● DATA FOR THIS TASK:
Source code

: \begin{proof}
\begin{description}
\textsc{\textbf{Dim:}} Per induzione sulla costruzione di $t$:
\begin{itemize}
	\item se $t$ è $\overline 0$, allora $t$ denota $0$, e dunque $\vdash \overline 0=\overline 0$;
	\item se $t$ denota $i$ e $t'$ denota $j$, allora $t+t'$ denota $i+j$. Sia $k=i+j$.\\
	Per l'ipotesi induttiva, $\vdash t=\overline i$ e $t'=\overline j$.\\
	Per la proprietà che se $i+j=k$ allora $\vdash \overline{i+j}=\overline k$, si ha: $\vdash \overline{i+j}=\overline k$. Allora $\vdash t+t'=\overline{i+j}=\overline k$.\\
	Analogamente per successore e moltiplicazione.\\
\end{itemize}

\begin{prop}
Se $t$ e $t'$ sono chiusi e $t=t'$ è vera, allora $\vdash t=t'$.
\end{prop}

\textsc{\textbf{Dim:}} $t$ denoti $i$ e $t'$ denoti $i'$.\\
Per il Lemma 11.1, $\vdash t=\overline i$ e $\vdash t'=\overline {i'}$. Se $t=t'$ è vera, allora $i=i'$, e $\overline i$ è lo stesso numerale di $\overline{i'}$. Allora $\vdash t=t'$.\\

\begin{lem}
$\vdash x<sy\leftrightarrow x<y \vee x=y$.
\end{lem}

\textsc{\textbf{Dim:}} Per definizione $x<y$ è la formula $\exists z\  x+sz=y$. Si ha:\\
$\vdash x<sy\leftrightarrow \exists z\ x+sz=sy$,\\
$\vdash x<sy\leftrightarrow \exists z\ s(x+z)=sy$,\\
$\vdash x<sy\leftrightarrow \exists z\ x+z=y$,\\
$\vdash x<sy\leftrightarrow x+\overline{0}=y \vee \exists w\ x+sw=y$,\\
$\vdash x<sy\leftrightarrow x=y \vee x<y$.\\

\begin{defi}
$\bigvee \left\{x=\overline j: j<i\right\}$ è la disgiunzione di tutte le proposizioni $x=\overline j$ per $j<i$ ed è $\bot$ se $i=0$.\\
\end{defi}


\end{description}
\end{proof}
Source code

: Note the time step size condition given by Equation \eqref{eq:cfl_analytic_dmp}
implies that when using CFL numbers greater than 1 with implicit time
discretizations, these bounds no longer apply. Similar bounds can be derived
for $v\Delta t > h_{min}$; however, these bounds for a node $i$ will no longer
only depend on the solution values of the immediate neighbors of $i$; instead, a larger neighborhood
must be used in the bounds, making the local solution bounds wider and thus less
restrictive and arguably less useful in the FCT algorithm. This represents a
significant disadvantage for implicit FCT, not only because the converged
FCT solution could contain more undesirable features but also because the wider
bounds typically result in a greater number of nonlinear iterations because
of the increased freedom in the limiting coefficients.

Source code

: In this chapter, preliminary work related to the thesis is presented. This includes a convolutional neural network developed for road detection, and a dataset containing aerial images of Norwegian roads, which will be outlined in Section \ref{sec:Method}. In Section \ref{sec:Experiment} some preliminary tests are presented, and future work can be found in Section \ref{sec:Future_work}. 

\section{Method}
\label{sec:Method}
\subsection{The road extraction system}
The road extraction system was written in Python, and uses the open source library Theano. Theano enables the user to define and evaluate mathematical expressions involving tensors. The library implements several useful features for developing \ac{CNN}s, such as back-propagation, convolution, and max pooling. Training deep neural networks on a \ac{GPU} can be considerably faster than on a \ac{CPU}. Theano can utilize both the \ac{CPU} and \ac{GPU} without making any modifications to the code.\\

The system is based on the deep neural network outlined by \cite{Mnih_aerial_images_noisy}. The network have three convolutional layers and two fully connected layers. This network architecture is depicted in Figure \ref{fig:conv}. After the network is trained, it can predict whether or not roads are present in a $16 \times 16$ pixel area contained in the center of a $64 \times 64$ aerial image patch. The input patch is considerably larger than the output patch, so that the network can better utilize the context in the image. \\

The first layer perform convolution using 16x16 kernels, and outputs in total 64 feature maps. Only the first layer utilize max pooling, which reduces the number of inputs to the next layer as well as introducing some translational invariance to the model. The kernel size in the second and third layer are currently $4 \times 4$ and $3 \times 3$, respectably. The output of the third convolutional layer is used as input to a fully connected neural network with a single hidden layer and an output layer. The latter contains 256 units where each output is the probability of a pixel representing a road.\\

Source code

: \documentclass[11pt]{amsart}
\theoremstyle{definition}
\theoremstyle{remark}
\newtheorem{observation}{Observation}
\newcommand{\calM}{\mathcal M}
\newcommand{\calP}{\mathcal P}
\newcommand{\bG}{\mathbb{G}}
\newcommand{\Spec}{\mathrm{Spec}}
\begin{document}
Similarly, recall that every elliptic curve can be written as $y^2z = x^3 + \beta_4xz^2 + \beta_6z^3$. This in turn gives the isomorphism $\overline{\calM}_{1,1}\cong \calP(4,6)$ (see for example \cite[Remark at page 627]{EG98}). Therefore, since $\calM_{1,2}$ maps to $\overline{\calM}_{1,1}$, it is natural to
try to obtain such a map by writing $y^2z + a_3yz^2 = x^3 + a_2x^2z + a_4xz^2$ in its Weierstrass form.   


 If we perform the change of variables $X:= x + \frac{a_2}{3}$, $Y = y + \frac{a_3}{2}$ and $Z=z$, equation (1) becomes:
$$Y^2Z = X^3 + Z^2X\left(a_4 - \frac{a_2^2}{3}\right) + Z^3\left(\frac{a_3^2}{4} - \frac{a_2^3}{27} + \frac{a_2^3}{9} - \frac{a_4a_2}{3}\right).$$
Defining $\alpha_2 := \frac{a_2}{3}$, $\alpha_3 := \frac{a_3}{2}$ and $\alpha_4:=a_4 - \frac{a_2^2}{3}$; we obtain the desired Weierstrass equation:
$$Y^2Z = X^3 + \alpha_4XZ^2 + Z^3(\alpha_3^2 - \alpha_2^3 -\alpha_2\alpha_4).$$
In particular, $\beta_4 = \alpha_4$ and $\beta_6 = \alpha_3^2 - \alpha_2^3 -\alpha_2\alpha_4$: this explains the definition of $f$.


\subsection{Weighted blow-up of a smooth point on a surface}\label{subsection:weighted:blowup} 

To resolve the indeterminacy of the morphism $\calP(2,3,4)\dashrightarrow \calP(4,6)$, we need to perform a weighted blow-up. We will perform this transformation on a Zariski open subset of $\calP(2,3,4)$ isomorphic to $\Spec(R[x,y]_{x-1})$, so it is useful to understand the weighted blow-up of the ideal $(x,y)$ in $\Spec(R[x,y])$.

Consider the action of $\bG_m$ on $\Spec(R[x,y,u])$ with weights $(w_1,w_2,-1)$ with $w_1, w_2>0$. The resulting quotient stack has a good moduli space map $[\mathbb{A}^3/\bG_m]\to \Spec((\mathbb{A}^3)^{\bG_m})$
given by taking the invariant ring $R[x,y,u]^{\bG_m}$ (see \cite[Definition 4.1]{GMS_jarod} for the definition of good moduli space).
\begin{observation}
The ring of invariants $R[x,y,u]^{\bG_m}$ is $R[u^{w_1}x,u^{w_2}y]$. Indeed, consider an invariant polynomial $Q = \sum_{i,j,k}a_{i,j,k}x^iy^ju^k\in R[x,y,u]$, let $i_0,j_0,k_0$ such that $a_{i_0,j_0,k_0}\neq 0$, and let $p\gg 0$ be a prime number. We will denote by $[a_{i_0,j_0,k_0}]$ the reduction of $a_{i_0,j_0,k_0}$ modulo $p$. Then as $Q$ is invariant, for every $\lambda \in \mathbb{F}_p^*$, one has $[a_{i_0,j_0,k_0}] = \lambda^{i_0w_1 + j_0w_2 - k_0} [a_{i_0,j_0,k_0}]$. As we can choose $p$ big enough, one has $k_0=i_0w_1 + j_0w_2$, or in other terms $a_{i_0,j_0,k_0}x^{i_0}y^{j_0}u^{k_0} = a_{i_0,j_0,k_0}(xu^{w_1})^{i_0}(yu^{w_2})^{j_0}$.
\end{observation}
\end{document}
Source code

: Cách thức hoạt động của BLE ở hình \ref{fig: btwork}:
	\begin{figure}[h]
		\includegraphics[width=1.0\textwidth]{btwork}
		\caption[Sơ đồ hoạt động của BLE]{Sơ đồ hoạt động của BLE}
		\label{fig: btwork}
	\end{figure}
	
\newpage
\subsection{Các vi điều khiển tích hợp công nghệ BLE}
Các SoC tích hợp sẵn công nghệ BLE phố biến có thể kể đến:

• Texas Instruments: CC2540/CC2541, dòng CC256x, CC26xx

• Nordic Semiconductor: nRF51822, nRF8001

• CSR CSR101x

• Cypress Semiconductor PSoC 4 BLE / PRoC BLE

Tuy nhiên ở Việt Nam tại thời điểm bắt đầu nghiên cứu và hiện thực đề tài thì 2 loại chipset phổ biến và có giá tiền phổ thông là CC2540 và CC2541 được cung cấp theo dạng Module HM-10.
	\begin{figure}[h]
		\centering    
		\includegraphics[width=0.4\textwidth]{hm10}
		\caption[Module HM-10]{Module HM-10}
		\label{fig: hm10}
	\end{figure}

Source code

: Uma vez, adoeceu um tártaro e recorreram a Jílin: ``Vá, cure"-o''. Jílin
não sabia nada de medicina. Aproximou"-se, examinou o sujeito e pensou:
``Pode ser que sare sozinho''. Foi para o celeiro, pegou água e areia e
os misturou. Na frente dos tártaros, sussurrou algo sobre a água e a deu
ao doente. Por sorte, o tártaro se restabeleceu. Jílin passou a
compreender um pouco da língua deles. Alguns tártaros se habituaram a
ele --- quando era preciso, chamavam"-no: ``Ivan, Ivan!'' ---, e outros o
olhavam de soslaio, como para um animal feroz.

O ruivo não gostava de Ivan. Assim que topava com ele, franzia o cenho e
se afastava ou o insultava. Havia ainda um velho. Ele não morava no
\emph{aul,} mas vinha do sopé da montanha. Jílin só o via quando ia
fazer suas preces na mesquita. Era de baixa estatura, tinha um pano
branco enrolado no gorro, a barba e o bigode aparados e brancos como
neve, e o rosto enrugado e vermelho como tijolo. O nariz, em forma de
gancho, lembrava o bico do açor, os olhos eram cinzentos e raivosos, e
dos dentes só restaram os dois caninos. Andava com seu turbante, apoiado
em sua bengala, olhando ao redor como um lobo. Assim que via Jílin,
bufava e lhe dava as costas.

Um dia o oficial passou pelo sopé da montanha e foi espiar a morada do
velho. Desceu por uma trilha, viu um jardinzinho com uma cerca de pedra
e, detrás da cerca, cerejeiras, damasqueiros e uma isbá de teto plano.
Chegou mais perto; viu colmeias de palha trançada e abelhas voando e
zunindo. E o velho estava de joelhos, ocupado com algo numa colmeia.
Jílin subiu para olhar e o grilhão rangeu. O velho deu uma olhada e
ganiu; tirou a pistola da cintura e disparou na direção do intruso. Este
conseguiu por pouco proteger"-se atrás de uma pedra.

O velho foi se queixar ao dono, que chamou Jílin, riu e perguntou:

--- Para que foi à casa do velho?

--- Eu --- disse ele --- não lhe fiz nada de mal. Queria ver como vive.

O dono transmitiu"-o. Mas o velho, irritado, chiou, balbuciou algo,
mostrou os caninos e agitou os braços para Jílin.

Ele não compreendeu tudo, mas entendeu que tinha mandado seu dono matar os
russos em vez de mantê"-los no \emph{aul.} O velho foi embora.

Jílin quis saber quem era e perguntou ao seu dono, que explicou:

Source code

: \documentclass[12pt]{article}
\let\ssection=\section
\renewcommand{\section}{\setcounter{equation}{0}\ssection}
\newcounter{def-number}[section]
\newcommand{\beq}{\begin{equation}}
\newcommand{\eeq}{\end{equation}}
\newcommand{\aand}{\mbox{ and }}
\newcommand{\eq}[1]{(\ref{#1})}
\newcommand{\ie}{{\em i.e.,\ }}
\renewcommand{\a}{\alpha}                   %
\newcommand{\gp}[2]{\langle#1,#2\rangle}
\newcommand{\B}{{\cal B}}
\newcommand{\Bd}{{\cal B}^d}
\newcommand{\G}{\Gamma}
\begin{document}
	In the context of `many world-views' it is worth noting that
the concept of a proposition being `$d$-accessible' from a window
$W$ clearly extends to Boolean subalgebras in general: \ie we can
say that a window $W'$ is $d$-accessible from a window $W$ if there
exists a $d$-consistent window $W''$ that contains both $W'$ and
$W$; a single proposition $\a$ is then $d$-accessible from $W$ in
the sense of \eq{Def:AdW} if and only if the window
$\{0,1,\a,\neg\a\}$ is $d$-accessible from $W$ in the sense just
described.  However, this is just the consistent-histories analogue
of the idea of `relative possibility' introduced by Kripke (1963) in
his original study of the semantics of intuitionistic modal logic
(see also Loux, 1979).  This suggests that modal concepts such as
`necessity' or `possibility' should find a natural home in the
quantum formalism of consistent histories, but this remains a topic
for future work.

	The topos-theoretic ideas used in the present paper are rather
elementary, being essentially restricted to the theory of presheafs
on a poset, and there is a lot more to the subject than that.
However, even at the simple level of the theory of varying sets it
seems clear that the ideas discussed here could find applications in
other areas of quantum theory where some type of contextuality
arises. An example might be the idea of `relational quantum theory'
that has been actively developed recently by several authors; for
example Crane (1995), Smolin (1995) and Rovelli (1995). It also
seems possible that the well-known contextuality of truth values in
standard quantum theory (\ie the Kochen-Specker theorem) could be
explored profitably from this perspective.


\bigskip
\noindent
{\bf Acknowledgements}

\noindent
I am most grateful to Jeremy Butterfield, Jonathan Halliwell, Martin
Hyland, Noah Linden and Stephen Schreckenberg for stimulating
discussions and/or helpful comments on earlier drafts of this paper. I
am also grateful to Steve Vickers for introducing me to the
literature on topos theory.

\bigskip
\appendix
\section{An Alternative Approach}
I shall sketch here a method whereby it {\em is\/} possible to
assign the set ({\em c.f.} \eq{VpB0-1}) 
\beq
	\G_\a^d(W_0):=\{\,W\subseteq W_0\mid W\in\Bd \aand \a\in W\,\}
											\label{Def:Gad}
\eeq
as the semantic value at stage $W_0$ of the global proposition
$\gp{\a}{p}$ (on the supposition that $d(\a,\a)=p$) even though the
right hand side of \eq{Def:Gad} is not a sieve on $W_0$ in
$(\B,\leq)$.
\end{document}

● TASK BRIEF: Look through the entries above for the word "label". Copy every line where it shows up.

● TASK RESULT:
\label{sec:Method}
\subsection{Weighted blow-up of a smooth point on a surface}\label{subsection:weighted:blowup} 
		\label{fig: btwork}
		\label{fig: hm10}
											\label{Def:Gad}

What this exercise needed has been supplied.